Re: [PATCH 01/15] btrfs: create a mount option for dax

Adam Borowski <kilobyte@xxxxxxxxxx> · Wed, 27 Mar 2019 18:38:10 +0100

On Tue, Mar 26, 2019 at 12:10:01PM -0700, Matthew Wilcox wrote:
> On Tue, Mar 26, 2019 at 02:02:47PM -0500, Goldwyn Rodrigues wrote:
> > The dax option is restricted to non multi-device mounts.
> > dax interacts with the device directly instead of using bio, so
> > all bio-hooks which we use for multi-device cannot be performed
> > here.

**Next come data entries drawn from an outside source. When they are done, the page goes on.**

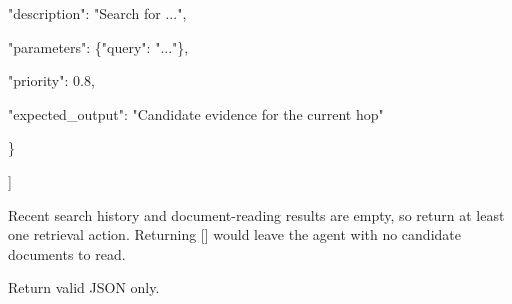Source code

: \begin{tcolorbox}[colback=white, colframe=my-green, coltitle=black, parskip=5mm, title=\textbf{Hop Plan}, halign=flush left, enhanced, breakable, skin first=enhanced, skin middle=enhanced, skin last=enhanced]
\begin{scriptsize}
    "description": "Search for ...",\par
    "parameters": \{"query": "..."\},\par
    "priority": 0.8,\par
    "expected\_output": "Candidate evidence for the current hop"\par
  \}\par
]\par
\mbox{}\par
Recent search history and document-reading results are empty, so return at least one retrieval action. Returning [] would leave the agent with no candidate documents to read.\par
Return valid JSON only.\par
\end{scriptsize}
\end{tcolorbox}

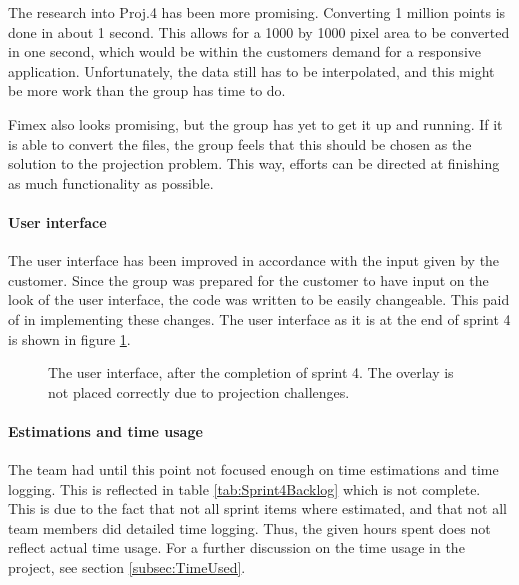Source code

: \documentclass[11pt,a4paper,titlepage,oneside]{report}
\begin{document}
The research into Proj.4 has been more promising. Converting 1 million points is done in about 1 second. This allows for a 1000 by 1000 pixel area to be converted in one second, which would be within the customers demand for a responsive application. Unfortunately, the data still has to be interpolated, and this might be more work than the group has time to do.

\gls{Fimex} also looks promising, but the group has yet to get it up and running. If it is able to convert the files, the group feels that this should be chosen as the solution to the projection problem. This way, efforts can be directed at finishing as much functionality as possible. 

\paragraph{User interface}
The user interface has been improved in accordance with the input given by the customer. Since the group was prepared for the customer to have input on the look of the user interface, the code was written to be easily changeable. This paid of in implementing these changes. The user interface as it is at the end of sprint 4 is shown in figure \ref{fig:UIAfterSprint4}.

\begin{figure}[t]
\begin{center}
\caption{The user interface, after the completion of sprint 4. The overlay is not placed correctly due to projection challenges.}
\label{fig:UIAfterSprint4}
\end{center}
\end{figure}

\paragraph{Estimations and time usage}
The team had until this point not focused enough on time estimations and time logging. This is reflected in table \ref{tab:Sprint4Backlog} which is not complete. This is due to the fact that not all sprint items where estimated, and that not all team members did detailed time logging. Thus, the given hours spent does not reflect actual time usage. For a further discussion on the time usage in the project, see section \ref{subsec:TimeUsed}.
\end{document}
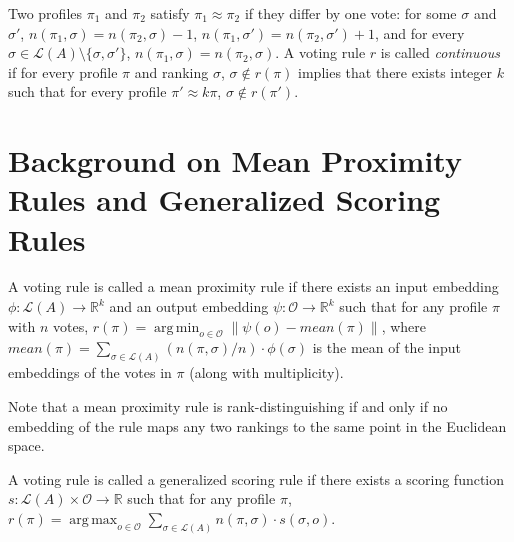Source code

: \documentclass[10pt,letterpaper]{article}
\newcommand{\calL}{{\mathcal{L}}}
\newcommand{\rank}{{\calL(A)}}
\newcommand{\calO}{{\mathcal{O}}}
\DeclareMathOperator*{\argmax}{arg\,max}
\DeclareMathOperator*{\argmin}{arg\,min}
\newenvironment{definition}[1][Definition]{\begin{trivlist}
\item[\hskip \labelsep {\bfseries #1}]}{\end{trivlist}}
\begin{document}

\begin{definition}[Continuity]
Two profiles $\pi_1$ and $\pi_2$ satisfy $\pi_1 \approx \pi_2$ if they differ by one vote: for some $\sigma$ and $\sigma'$, $n(\pi_1,\sigma) = n(\pi_2,\sigma)-1$, $n(\pi_1,\sigma') = n(\pi_2,\sigma')+1$, and for every $\sigma \in \rank\setminus\{\sigma,\sigma'\}$, $n(\pi_1,\sigma) = n(\pi_2,\sigma)$. A voting rule $r$ is called \emph{continuous} if for every profile $\pi$ and ranking $\sigma$, $\sigma \notin r(\pi)$ implies that there exists integer $k$ such that for every profile $\pi' \approx k \pi$, $\sigma \notin r(\pi')$. 
\end{definition}


\section{Background on Mean Proximity Rules and Generalized Scoring Rules}


\begin{definition}[Mean Proximity Rules (Zwicker~\cite{Zwicker08a})]
A voting rule is called a mean proximity rule if there exists an input embedding $\phi : \rank \rightarrow \mathbb{R}^k$ and an output embedding $\psi: \calO \rightarrow \mathbb{R}^k$ such that for any profile $\pi$ with $n$ votes, $r(\pi) = \argmin_{o \in \calO} \|\psi(o) - mean(\pi) \|$, where $mean(\pi) = \sum_{\sigma \in \rank} (n(\pi,\sigma)/n) \cdot \phi(\sigma)$ is the mean of the input embeddings of the votes in $\pi$ (along with multiplicity). 
\end{definition}

Note that a mean proximity rule is rank-distinguishing if and only if no embedding of the rule maps any two rankings to the same point in the Euclidean space. 


\begin{definition}[Generalized Scoring Rules (Zwicker~\cite{Zwicker08a})]
A voting rule is called a generalized scoring rule if there exists a scoring function $s : \rank \times \calO \rightarrow \mathbb{R}$ such that for any profile $\pi$, $r(\pi) = \argmax_{o \in \calO} \sum_{\sigma \in \rank} n(\pi,\sigma) \cdot s(\sigma,o)$. 
\end{definition}
\end{document}

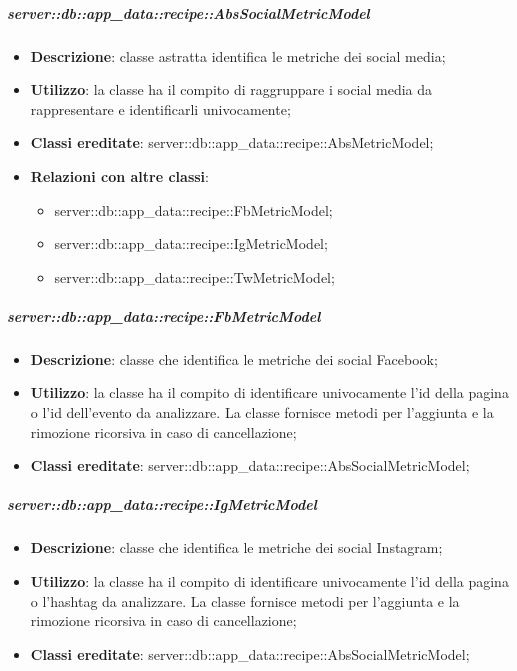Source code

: 		\subparagraph{server::db::app\_data::recipe::AbsSocialMetricModel} %
		\label{subp:server_db_app_data_recipe_abssocialmetricmodel}
			\begin{itemize}
				\item \textbf{Descrizione}: classe astratta identifica le metriche dei social media;
				\item \textbf{Utilizzo}: la classe ha il compito di raggruppare i social media da rappresentare e identificarli univocamente;
				\item \textbf{Classi ereditate}: server::db::app\_data::recipe::AbsMetricModel;
				\item \textbf{Relazioni con altre classi}:
					\begin{itemize}
						\item server::db::app\_data::recipe::FbMetricModel;
						\item server::db::app\_data::recipe::IgMetricModel;
						\item server::db::app\_data::recipe::TwMetricModel;
					\end{itemize}
			\end{itemize}


		\subparagraph{server::db::app\_data::recipe::FbMetricModel} %
		\label{subp:server_db_app_data_recipe_fbmetricmodel}
			\begin{itemize}
				\item \textbf{Descrizione}: classe che identifica le metriche dei social Facebook;
				\item \textbf{Utilizzo}: la classe ha il compito di identificare univocamente l'id della pagina o l'id dell'evento da analizzare. La classe fornisce metodi per l'aggiunta e la rimozione ricorsiva in caso di cancellazione;
				\item \textbf{Classi ereditate}: server::db::app\_data::recipe::AbsSocialMetricModel;
			\end{itemize}


		\subparagraph{server::db::app\_data::recipe::IgMetricModel} %
		\label{subp:server_db_app_data_recipe_igmetricmodel}
			\begin{itemize}
				\item \textbf{Descrizione}: classe che identifica le metriche dei social Instagram;
				\item \textbf{Utilizzo}: la classe ha il compito di identificare univocamente l'id della pagina o l'hashtag da analizzare. La classe fornisce metodi per l'aggiunta e la rimozione ricorsiva in caso di cancellazione;
				\item \textbf{Classi ereditate}: server::db::app\_data::recipe::AbsSocialMetricModel;
			\end{itemize}


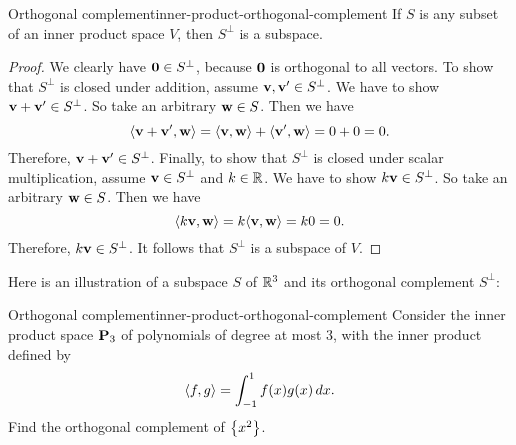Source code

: \begin{proposition}{Orthogonal complement}{inner-product-orthogonal-complement}
  If $S$ is any subset of an inner product space $V$, then $S^{\perp}$
  is a subspace.
\end{proposition}

\begin{proof}
  We clearly have $\vect{0}\in S^{\perp}$, because $\vect{0}$ is
  orthogonal to all vectors. To show that $S^{\perp}$ is closed under
  addition, assume $\vect{v}, \vect{v}'\in S^{\perp}$. We have to show
  $\vect{v}+\vect{v}'\in S^{\perp}$. So take an arbitrary $\vect{w}\in
  S$. Then we have
  \begin{equation*}
    \iprod{\vect{v}+\vect{v}',\vect{w}}
    = \iprod{\vect{v},\vect{w}} + \iprod{\vect{v}',\vect{w}}
    = 0 + 0 = 0.
  \end{equation*}
  Therefore, $\vect{v}+\vect{v}'\in S^{\perp}$. Finally, to show that
  $S^{\perp}$ is closed under scalar multiplication, assume
  $\vect{v}\in S^{\perp}$ and $k\in\mathbb{R}$. We have to show
  $k\vect{v}\in S^{\perp}$. So take an arbitrary
  $\vect{w}\in S$. Then we have
  \begin{equation*}
    \iprod{k\vect{v},\vect{w}}
    = k\iprod{\vect{v},\vect{w}}
    = k0 = 0.
  \end{equation*}
  Therefore, $k\vect{v}\in S^{\perp}$. It follows that $S^{\perp}$ is
  a subspace of $V$.
\end{proof}

Here is an illustration of a subspace $S$ of $\mathbb{R}^3$ and its orthogonal
complement $S^{\perp}$:

\begin{center}
\end{center}

\begin{example}{Orthogonal complement}{inner-product-orthogonal-complement}
  Consider the inner product space $\mathbf{P}_3$ of polynomials of degree
  at most $3$, with the inner product defined by
  \begin{equation*}
    \langle f,g\rangle = \int_{-1}^{1} f(x)g(x)\,dx.
  \end{equation*}
  Find the orthogonal complement of $\left\{x^2\right\}$.
\end{example}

While regular read/writes could be manipulated with
> > RAID0/1, mmap() is still an issue.
> > 
> > Auto-setting free space tree, because dealing with free space
> > inode (specifically readpages) is a nightmare.
> > Auto-setting nodatasum because we don't get callback for writing
> > checksums after mmap()s.
> 
> Congratulations on getting the bear to dance.  But why?
> 
> To me, the point of btrfs is all the cool stuff it does with built-in
> checksumming and snapshots and RAID and so on.  DAX doesn't let you do
> any of that, so why would somebody want to use btrfs to manage DAX?

If I read this correctly (I merely glanced at it), this patchset _does_
provide the full snapshot functionality.  This is something other
filesystems don't allow: ext4 has no CoW at all, and IIRC on XFS reflinks
and DAX are mutually exclusive.

Obviously, the usual btrfs way of CoWing every write would remove all
(write) upsides of DAX, thus NOCOW (ie, CoW once) is the way to go: a page
fault should happen no more than once per page per snapshot.

On the other hand, checksumming seems useless to me.  Data corruption can
happen either in transit or at rest.  For at rest, disks already have their
own checksums -- and [NV]DIMMs have ECC.  On the other hand, the majority of
the time when someone seeks help on the btrfs mailing list, it turns out to
be a matter of bad RAM, bad motherboard or bad cabling.  This doesn't apply
to pmem.  The usual path is:

   CPU
    |<--->memory
    |
  SATA controller
    |
    (SATA cable)
    |
  disk

The data goes to memory (very unlikely to to remain in the cache before
getting checksummed), then has to travel all the way down.  On the other
hand, the path on pmem is:

  CPU
   |---->memory

So the data written by userspace goes to memory... and that's it.

As for multi-device, at least single block groups would be very nice (to
have a filesystem than spans regions) and easyish to implement, while RAID0
might spoil hugepage fun but may still be straightforward.

Meow!
-- 
⢀⣴⠾⠻⢶⣦⠀
⣾⠁⢠⠒⠀⣿⡁ Did ya know that typing "test -j8" instead of "ctest -j8"
⢿⡄⠘⠷⠚⠋⠀ will make your testsuite pass much faster, and fix bugs?
⠈⠳⣄⠀⠀⠀⠀